Genel olarak “Suç ve Ceza” dan
bir şeyler söylemem gerekirse; ilk önce şunu belirtmek istiyorum; bir yerde “Dostoyevski okuyanlar iki gruba
ayrılırmış; sadece okuyanlar ve anlayanlar” diye bir cümle görmüştüm. Bu eseri
elimden geldiğince anlamaya çalışarak okudum. Henüz okumayanlar için burada
konusundan açık açık bahsetmek istemiyorum ama zaten çok ünlü bir eser olduğu
ve az çok herkesin kitabın neyden bahsettiğini bildiğimden ( ki zaten adı
üstünde) bazı şeyleri yazmakta zarar görmüyorum. Yokluk içinde yaşayan
Raskolnikov paraya değer vermiyor, üstelik ne zaman eline biraz para geçse hepsini
düşünmeden kendinden daha kötü durumdaki insanlara veriyor. Yaşlı bir tefecinin
parasını almak için onu öldürüyor fakat yine çaldığı paraya dokunmuyor. Romanın
kahramanlarının ruh halini ( tabi ki özellikle Raskolnikov’un) büyük bir
ustalıkla anlatmış yazar.
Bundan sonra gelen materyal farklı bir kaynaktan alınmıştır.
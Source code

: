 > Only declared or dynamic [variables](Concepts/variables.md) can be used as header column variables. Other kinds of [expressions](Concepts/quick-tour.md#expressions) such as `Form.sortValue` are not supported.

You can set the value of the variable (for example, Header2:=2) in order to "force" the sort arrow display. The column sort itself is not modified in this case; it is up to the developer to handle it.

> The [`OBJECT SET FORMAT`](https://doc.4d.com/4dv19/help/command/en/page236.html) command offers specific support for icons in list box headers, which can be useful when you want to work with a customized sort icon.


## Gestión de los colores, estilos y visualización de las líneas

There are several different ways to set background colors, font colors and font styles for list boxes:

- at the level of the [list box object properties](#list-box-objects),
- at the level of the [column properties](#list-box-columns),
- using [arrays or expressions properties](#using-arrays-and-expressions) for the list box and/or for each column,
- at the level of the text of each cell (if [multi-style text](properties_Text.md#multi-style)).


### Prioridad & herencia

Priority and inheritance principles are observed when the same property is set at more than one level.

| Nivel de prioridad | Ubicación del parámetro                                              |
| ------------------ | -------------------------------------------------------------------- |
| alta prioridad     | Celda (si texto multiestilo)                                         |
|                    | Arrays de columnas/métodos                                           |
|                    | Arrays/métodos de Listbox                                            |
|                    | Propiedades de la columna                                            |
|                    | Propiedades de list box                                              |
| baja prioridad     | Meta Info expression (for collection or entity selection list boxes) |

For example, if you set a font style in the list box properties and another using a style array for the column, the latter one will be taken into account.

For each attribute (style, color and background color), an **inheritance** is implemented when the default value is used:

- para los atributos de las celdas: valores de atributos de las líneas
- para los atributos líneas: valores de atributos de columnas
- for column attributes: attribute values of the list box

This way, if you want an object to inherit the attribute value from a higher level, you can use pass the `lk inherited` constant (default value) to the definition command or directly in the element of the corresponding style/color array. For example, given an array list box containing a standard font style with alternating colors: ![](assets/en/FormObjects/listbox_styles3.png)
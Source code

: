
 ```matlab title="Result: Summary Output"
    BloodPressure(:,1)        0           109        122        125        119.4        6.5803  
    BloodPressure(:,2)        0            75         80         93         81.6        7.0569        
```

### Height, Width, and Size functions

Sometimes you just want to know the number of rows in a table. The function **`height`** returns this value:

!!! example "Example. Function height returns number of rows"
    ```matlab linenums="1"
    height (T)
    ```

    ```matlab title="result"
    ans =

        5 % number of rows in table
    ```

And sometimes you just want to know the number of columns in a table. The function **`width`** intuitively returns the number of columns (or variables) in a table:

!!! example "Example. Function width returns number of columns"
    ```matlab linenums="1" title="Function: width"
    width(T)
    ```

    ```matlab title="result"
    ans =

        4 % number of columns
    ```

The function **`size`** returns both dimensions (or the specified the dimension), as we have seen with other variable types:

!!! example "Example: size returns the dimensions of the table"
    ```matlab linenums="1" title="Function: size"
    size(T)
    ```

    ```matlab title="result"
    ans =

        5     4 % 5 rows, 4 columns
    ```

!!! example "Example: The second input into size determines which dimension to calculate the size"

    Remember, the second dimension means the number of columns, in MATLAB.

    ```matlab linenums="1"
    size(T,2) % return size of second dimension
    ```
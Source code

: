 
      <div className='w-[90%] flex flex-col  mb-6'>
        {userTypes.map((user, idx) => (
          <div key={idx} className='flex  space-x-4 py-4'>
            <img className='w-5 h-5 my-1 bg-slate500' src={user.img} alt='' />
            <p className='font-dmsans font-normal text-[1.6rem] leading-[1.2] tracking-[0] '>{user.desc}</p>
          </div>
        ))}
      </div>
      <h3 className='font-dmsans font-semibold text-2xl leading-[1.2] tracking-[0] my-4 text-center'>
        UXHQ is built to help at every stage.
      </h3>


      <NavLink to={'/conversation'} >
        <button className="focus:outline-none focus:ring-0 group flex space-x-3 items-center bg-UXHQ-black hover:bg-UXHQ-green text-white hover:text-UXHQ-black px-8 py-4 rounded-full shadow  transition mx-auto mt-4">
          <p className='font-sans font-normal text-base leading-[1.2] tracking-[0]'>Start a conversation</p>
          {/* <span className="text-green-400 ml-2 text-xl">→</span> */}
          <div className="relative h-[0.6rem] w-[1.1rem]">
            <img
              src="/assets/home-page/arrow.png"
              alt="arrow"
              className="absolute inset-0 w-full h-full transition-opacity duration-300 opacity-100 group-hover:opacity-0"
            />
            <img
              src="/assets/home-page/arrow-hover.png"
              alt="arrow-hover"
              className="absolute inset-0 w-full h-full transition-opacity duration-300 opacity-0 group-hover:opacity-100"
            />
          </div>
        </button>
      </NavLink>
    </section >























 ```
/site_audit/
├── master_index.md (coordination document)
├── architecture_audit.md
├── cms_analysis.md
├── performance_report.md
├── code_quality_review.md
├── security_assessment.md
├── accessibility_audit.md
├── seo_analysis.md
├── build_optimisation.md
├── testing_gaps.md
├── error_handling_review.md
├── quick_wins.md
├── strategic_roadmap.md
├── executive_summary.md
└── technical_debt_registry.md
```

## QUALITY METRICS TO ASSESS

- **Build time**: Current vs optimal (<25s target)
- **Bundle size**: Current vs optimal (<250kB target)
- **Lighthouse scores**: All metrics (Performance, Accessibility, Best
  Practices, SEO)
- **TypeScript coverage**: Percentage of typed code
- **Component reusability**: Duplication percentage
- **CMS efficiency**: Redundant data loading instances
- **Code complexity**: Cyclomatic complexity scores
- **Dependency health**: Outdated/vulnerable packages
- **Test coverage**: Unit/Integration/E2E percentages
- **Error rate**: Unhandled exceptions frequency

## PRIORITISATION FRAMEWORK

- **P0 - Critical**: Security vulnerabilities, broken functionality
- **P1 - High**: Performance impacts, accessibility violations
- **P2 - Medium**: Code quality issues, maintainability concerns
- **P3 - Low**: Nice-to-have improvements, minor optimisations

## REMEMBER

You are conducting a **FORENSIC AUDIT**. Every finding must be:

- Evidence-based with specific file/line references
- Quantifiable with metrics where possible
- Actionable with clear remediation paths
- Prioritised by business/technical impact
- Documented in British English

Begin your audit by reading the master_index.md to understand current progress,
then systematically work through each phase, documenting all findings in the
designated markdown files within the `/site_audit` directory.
Evet, ortada bir suç, bir cinayet var fakat bunun
nedenleri, cinayetin öncesinde ve sonrasında Raskolnikov’un hissettikleri,
davranışları, vicdan azabı çok başarılı bir şekilde işlenmiş. Ayrıca kitabın
yazıldığı dönemin Rusya’sı da oldukça çarpıcı örneklerle yansıtılmış. Bu
başyapıt bence kesinlikle herkes tarafından okunmalı.
Kitabın Tanıtımından:
Dostoyevski Hakkında:
Roman:
(1846) İnsancıklar
(1846) Öteki
(1849) Netochka Nezvanova
(1861) Ezilmiş ve Aşağılanmışlar
(1862) Ölüler Evinden Anılar
(1864) Yeraltından Notlar
(1866) Suç ve Ceza
(1867) Kumarbaz
(1869) Budala
(1872) Ecinniler
(1875) Delikanlı
(1881) Karamazov Kardeşler
Kitabın Tanıtımından:
Fyodor Mihayloviç Dostoyevski'nin SUÇ VE CEZA'sı belki de bugüne kadar yazılmış en özgün cinayet romanı. Üstelik bu türün ilk örneklerinden biri. Yalnızca yapabildiğini kanıtlamak için yaşlı, pinti bir tefeciyi acımasızca öldüren meteliksiz öğrenci Raskolnikov'un, sıcaktan kavrulan Petersburg'un dayanılmayacak kadar sıkıntılı yazında geçen hikâyesi.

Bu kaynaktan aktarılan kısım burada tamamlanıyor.